**WHAT YOU ARE ASKED TO DO:** Every line from the line containing "in Mary's directory." through the final line below must be returned exactly, and no other line.
%%
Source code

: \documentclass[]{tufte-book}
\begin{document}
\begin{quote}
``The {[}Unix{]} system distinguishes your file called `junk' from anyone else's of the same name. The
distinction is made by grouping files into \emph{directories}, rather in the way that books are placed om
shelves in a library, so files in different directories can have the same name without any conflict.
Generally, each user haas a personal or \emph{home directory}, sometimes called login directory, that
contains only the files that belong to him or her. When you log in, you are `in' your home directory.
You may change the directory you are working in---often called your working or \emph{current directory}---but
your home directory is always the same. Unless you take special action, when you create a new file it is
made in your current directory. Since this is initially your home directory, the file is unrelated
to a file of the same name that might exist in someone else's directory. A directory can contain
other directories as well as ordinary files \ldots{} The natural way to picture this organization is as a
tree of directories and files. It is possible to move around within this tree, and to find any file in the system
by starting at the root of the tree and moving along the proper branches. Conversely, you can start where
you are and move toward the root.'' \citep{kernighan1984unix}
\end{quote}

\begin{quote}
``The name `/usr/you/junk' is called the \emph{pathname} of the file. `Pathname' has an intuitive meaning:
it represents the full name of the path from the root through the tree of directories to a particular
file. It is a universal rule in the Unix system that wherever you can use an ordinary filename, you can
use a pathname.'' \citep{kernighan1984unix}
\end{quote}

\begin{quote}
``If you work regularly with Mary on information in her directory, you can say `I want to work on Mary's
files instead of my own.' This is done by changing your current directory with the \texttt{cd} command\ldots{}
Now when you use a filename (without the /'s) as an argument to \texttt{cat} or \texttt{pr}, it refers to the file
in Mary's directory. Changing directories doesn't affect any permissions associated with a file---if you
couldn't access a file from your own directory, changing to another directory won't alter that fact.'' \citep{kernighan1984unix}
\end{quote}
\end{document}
%%
**SOLUTION TO THE EXERCISE:**
in Mary's directory. Changing directories doesn't affect any permissions associated with a file---if you
couldn't access a file from your own directory, changing to another directory won't alter that fact.'' \citep{kernighan1984unix}
\end{quote}
\end{document}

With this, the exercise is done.